What the exercise asks: From the line containing "(No description provided." to the last line of the records below, retype every line exactly and output nothing else.

Items listed in a dataset
Start of Block
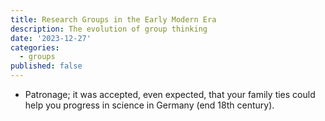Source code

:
 ```yaml
---
title: Research Groups in the Early Modern Era
description: The evolution of group thinking
date: '2023-12-27'
categories:
  - groups
published: false
---
```


 - Patronage; it was accepted, even expected, that your family ties could help you progress in science in Germany (end 18th century).

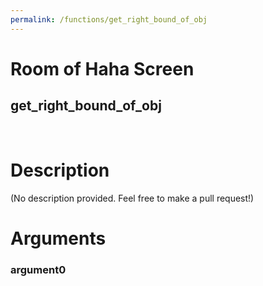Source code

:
 ```yaml
---
permalink: /functions/get_right_bound_of_obj
---
```

# Room of Haha Screen  
## get_right_bound_of_obj  
&nbsp;  
# Description  
(No description provided. Feel free to make a pull request!) 
&nbsp;  
# Arguments
### argument0

&nbsp;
End of Block
Exercise result:
(No description provided. Feel free to make a pull request!) 
&nbsp;  
# Arguments
### argument0

&nbsp;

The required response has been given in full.